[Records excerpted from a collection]
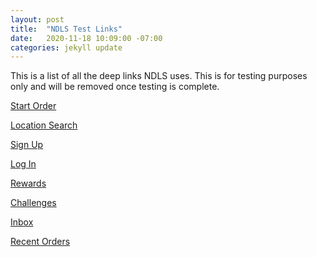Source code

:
 ```yaml
---
layout: post
title:  "NDLS Test Links"
date:   2020-11-18 10:09:00 -07:00
categories: jekyll update
---
```


This is a list of all the deep links NDLS uses.  This is for testing purposes only and will be removed
once testing is complete.

[Start Order][StartOrder]

[Location Search][LocationSearch]

[Sign Up][SignUp]

[Log In][Login]

[Rewards][Rewards]

[Challenges][Challenges]

[Inbox][Inbox]

[Recent Orders][RecentOrders]

[StartOrder]: https://noodles.app.link/StartOrder
[LocationSearch]: https://noodles.app.link/LocationSearch
[SignUp]: https://noodles.app.link/SignUp
[Login]: https://noodles.app.link/Login
[Rewards]: https://noodles.app.link/Rewards
[Challenges]: https://noodles.app.link/Challenges
[Inbox]: https://noodles.app.link/Inbox
[RecentOrders]: https://noodles.app.link/RecentOrders
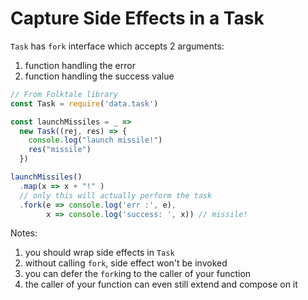 # Capture Side Effects in a Task

`Task` has `fork` interface which accepts 2 arguments: 

1. function handling the error 
2. function handling the success value

```javascript
// From Folktale library
const Task = require('data.task')

const launchMissiles = _ =>
  new Task((rej, res) => {
    console.log("launch missile!")
    res("missile")
  })

launchMissiles()
  .map(x => x + "!" )
  // only this will actually perform the task
  .fork(e => console.log('err :', e), 
        x => console.log('success: ', x)) // missile!

```

Notes: 
1. you should wrap side effects in `Task`
2. without calling `fork`, side effect won't be invoked
3. you can defer the `fork`ing to the caller of your function
4. the caller of your function can even still extend and compose on it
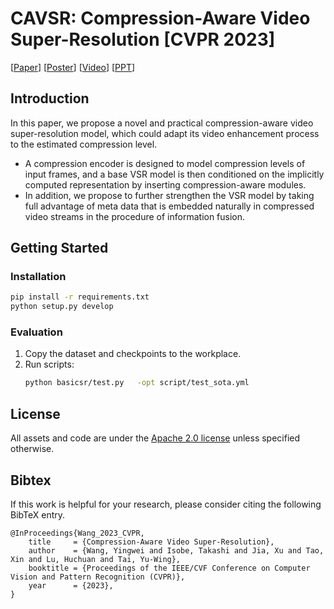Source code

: # CAVSR: Compression-Aware Video Super-Resolution [CVPR 2023]

[[Paper](http://arxiv.org/abs/2205.09753)] 
[[Poster](.doc/poster.pdf)] 
[[Video](https://youtu.be/5XXwcUcGAqY)]
[[PPT](.doc/PPT.pdf)]

## Introduction

In this paper, we propose a novel and practical compression-aware video super-resolution model, which could adapt its video enhancement process to the estimated compression level.

- A compression encoder is designed to model compression levels of input frames, and a base VSR model is then conditioned on the implicitly computed representation by inserting compression-aware modules. 
- In addition, we propose to further strengthen the VSR model by taking full advantage of meta data that is embedded naturally in compressed video streams in the procedure of information fusion.

## Getting Started

### Installation

  ```bash
  pip install -r requirements.txt
  python setup.py develop
  ```

### Evaluation
1. Copy the dataset and checkpoints to the workplace. 
2. Run scripts:
    ```bash
    python basicsr/test.py   -opt script/test_sota.yml
    ```


## License

All assets and code are under the [Apache 2.0 license](./LICENSE) unless specified otherwise.

## Bibtex
If this work is helpful for your research, please consider citing the following BibTeX entry.

```
@InProceedings{Wang_2023_CVPR,
    title     = {Compression-Aware Video Super-Resolution},
    author    = {Wang, Yingwei and Isobe, Takashi and Jia, Xu and Tao, Xin and Lu, Huchuan and Tai, Yu-Wing},
    booktitle = {Proceedings of the IEEE/CVF Conference on Computer Vision and Pattern Recognition (CVPR)},
    year      = {2023},
}
```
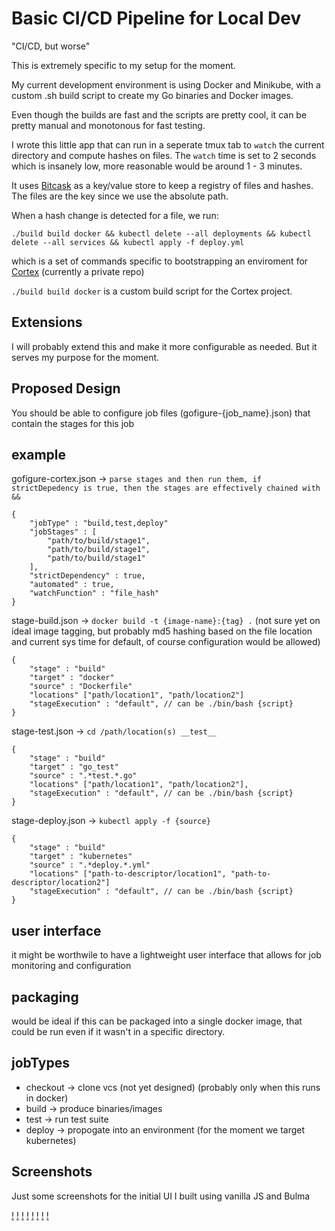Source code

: # Basic CI/CD Pipeline for Local Dev

"CI/CD, but worse"

This is extremely specific to my setup for the moment.

My current development environment is using Docker and Minikube, with a custom .sh build script
to create my Go binaries and Docker images.

Even though the builds are fast and the scripts are pretty cool, it can be pretty manual and monotonous
for fast testing.

I wrote this little app that can run in a seperate tmux tab to `watch` the current directory and compute hashes on files. The `watch` time is set to 2 seconds which is insanely low, more reasonable would be around 1 - 3 minutes.

It uses [Bitcask](github.com/prologic/bitcask) as a key/value store to keep a registry of files and hashes. The files are the key since we use the absolute path. 

When a hash change is detected for a file, we run:

`./build build docker && kubectl delete --all deployments && kubectl delete --all services && kubectl apply -f deploy.yml` 

which is a set of commands specific to bootstrapping an enviroment for [Cortex](github.com/cishiv/Cortex) (currently a private repo) 

`./build build docker` is a custom build script for the Cortex project.

## Extensions

I will probably extend this and make it more configurable as needed. But it serves my purpose for the moment.


## Proposed Design

You should be able to configure job files (gofigure-{job_name}.json) that contain the stages for this job

example
-------

gofigure-cortex.json -> `parse stages and then run them, if strictDepedency is true, then the stages are effectively chained with &&`
```
{
	"jobType" : "build,test,deploy"
	"jobStages" : [
		"path/to/build/stage1",
		"path/to/build/stage1",
		"path/to/build/stage1"
	],
	"strictDependency" : true,
	"automated" : true,
	"watchFunction" : "file_hash"
}
```

stage-build.json -> `docker build -t {image-name}:{tag} .`
(not sure yet on ideal image tagging, but probably md5 hashing based on the file location and current sys time for default, of course
configuration would be allowed)
```
{
	"stage" : "build"
	"target" : "docker"
	"source" : "Dockerfile"
	"locations" ["path/location1", "path/location2"]
	"stageExecution" : "default", // can be ./bin/bash {script}
}
```

stage-test.json  -> `cd /path/location(s) __test__`
```
{
	"stage" : "build"
	"target" : "go_test"
	"source" : ".*test.*.go"
	"locations" ["path/location1", "path/location2"],
	"stageExecution" : "default", // can be ./bin/bash {script}
}
```

stage-deploy.json -> `kubectl apply -f {source}`
```
{
	"stage" : "build"
	"target" : "kubernetes"
	"source" : ".*deploy.*.yml"
	"locations" ["path-to-descriptor/location1", "path-to-descriptor/location2"]
	"stageExecution" : "default", // can be ./bin/bash {script}
}
```
user interface
--------------

it might be worthwile to have a lightweight user interface that allows for job monitoring and configuration

packaging
----------
would be ideal if this can be packaged into a single docker image, that could be run even if it wasn't in a specific directory.

jobTypes
---------
- checkout -> clone vcs (not yet designed) (probably only when this runs in docker)
- build -> produce binaries/images
- test -> run test suite
- deploy -> propogate into an environment (for the moment we target kubernetes)


## Screenshots

Just some screenshots for the initial UI I built using vanilla JS and Bulma

[!](screenshots/1.png)
[!](screenshots/2.png)
[!](screenshots/3.png)
[!](screenshots/4.png)
[!](screenshots/5.png)
[!](screenshots/7.png)
[!](screenshots/7.png)
[!](screenshots/8.png)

Task objective: Starting at the line that has "Super-Resolution [CVPR 2023]" and ending at the line that has "- In addition, we", please write out the lines above exactly, leaving out all others.

Response to this task:
: # CAVSR: Compression-Aware Video Super-Resolution [CVPR 2023]

[[Paper](http://arxiv.org/abs/2205.09753)] 
[[Poster](.doc/poster.pdf)] 
[[Video](https://youtu.be/5XXwcUcGAqY)]
[[PPT](.doc/PPT.pdf)]

## Introduction

In this paper, we propose a novel and practical compression-aware video super-resolution model, which could adapt its video enhancement process to the estimated compression level.

- A compression encoder is designed to model compression levels of input frames, and a base VSR model is then conditioned on the implicitly computed representation by inserting compression-aware modules. 
- In addition, we propose to further strengthen the VSR model by taking full advantage of meta data that is embedded naturally in compressed video streams in the procedure of information fusion.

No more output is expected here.